Миф о заклании дочери Агамемнона служит поводом для нового драматического воплощения коллизии между долгом и чувством. Но дилемма, перед которой стоит Агамемнон, острее и мучительнее той, которую должен был решать Тит. Успех того дела, во главе которого стоит Агамемнон, - похода на Трою - может быть куплен только ценой тяжкой жертвы - жизнью его дочери Ифигении. Если император Тит, реальный глава реального государства, духовный наследник многовековой государственной мудрости и политического искусства, мог анализировать и оценивать закон, ставящий препятствия его личному счастью, то легендарный микенский царь, потомок богов и отпрыск проклятого рода, не может ни сомневаться в словах оракула, ни оспаривать их. Он может лишь уклоняться, оттягивать их исполнение, заведомо обрекая на крах свою высокую миссию. Но в том-то и состоит парадокс, что если для Тита, при всех его колебаниях и сомнениях, закон, установленный людьми, государством, обладает абсолютной нравственной силой и значимостью, то в гораздо более условном мире "Ифигении" моральная обязательность гибели героини оказывается не абсолютной, а относительной. Дело, которому должна быть принесена в жертву Ифигения, предстает в речах по крайней мере двух персонажей, Ахилла и Клитемнестры, как личная месть Менелая и честолюбивая авантюра Агамемнона. Кровь невинной девушки должна помочь искуплению прелюбодеяния спартанской царицы и принести воинскую славу бессердечному отцу, а это - в высшей степени сомнительный моральный баланс.
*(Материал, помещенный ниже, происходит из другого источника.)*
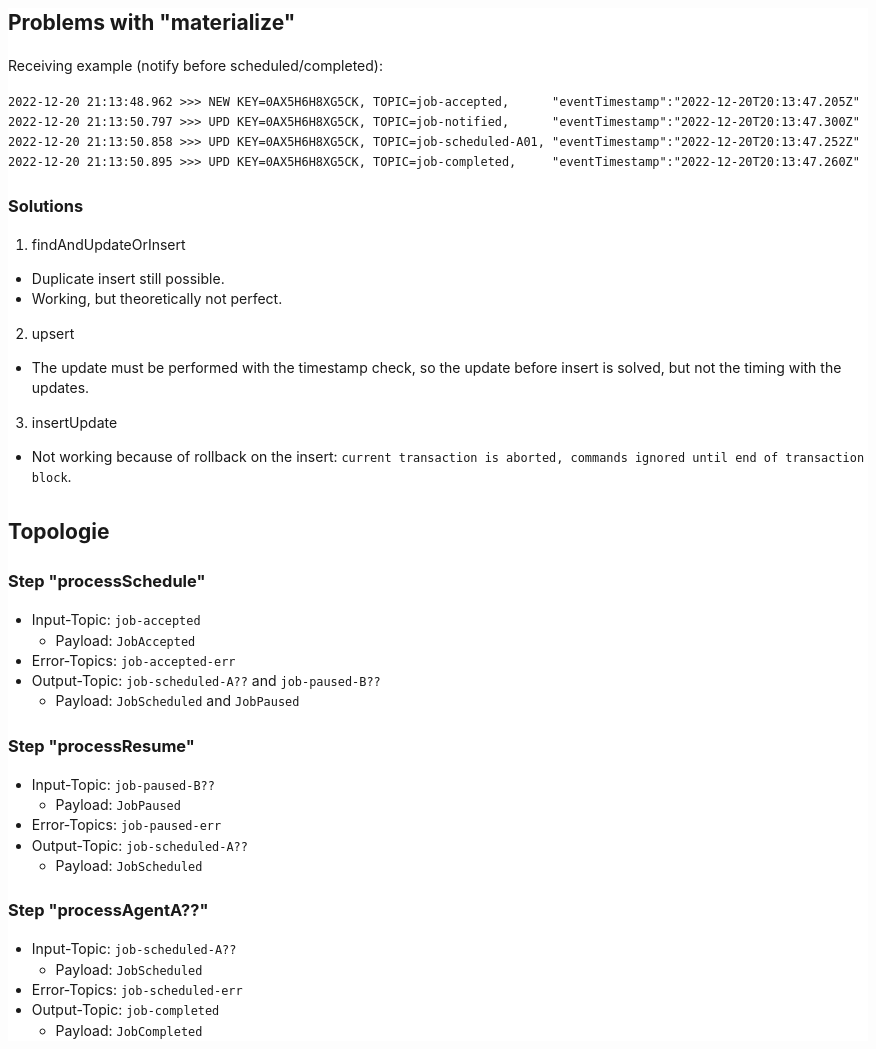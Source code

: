 ## Problems with "materialize"

Receiving example (notify before scheduled/completed):

```
2022-12-20 21:13:48.962 >>> NEW KEY=0AX5H6H8XG5CK, TOPIC=job-accepted,      "eventTimestamp":"2022-12-20T20:13:47.205Z"
2022-12-20 21:13:50.797 >>> UPD KEY=0AX5H6H8XG5CK, TOPIC=job-notified,      "eventTimestamp":"2022-12-20T20:13:47.300Z"
2022-12-20 21:13:50.858 >>> UPD KEY=0AX5H6H8XG5CK, TOPIC=job-scheduled-A01, "eventTimestamp":"2022-12-20T20:13:47.252Z"
2022-12-20 21:13:50.895 >>> UPD KEY=0AX5H6H8XG5CK, TOPIC=job-completed,     "eventTimestamp":"2022-12-20T20:13:47.260Z"
```

### Solutions

1. findAndUpdateOrInsert
  - Duplicate insert still possible.
  - Working, but theoretically not perfect.
2. upsert
  - The update must be performed with the timestamp check, so the update before insert is solved, but not the timing with the updates.
3. insertUpdate
  - Not working because of rollback on the insert: `current transaction is aborted, commands ignored until end of transaction block`.

## Topologie

### Step "processSchedule"

- Input-Topic:  `job-accepted`
    - Payload: `JobAccepted`
- Error-Topics: `job-accepted-err`
- Output-Topic: `job-scheduled-A??` and `job-paused-B??`
    - Payload: `JobScheduled` and `JobPaused`

### Step "processResume"

- Input-Topic:  `job-paused-B??`
    - Payload: `JobPaused`
- Error-Topics: `job-paused-err`
- Output-Topic: `job-scheduled-A??`
    - Payload: `JobScheduled`
  
### Step "processAgentA??"

- Input-Topic:  `job-scheduled-A??`
    - Payload: `JobScheduled`
- Error-Topics: `job-scheduled-err`
- Output-Topic: `job-completed`
    - Payload: `JobCompleted`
Двойственная точка зрения на исходный конфликт трагедии создает ту психологическую глубину и "стереоскопичность" образов, которая составляет главное художественное достоинство "Ифигении".
Действительно, Агамемнон никак не укладывается в условную модель героического военачальника и монарха, жертвующего дочерью ради общего блага. Это благо для него самого не безусловно, он пытается уйти от тягостного решения, задержав прибытие жены и дочери в лагерь, и только искусно рассчитанная аргументация Улисса, строптивость Ахилла и, наконец, героическая самоотверженность Ифигении окончательно склоняют его подчиниться воле оракула. Эта усложненность главного драматического характера пьесы еще усиливается с помощью разного рода мифологических реминисценций, рассыпанных по всей пьесе, но тематически сосредоточенных вокруг фигуры Агамемнона. Это в особенности многочисленные упоминания о "пире Атрея" и о грядущей судьбе Агамемнона и Клитемнестры. По сравнению с относительно лаконичным использованием мифологических мотивов в "Андромахе" "Ифигения" поражает обилием этих "вторичных" деталей, несущих совсем иную художественную нагрузку: они переносят нас в трепетный, полный драматизма, плотно населенный мир древней Эллады, далеко выходящий за пределы лаконичной фабулы пьесы. Раздвигаются ее временные рамки, в них входит прошлое - преступление Атрея, сватовство женихов Елены, ее тайный брак с Тесеем и похищение Парисом, но входит также и будущее - глухое предчувствие убийства Клитемнестры сыном, звучащее в словах Ифигении, обращенных к матери. Раздвигаются и пространственные рамки - Аргос, Лесбос, Троя, Спарта присутствуют в трагедии не просто как декоративные имена, а ощущаются как центры больших и малых событий, из которых слагается действие. Да и сам исходный сюжетный момент связан с мотивом движения в реальном пространстве с отплытием греческих кораблей из Авлиды. Расин, как никто из классических драматургов, умел естественно и непринужденно соблюдать правило трех единств. Вернее, оно было для него не правилом, а само собой разумеющейся формой художественного бытия его пьес. Но одновременно происходила и компенсация этих добровольных самоограничений - разумеется, в рамках эстетической системы классицизма. Пространство и время, исключенные из узкой сценической площадки "какого угодно дворца" (palais a volonte) и 24 часов, входили в ткань трагедии в идеальной форме - через сознание героев.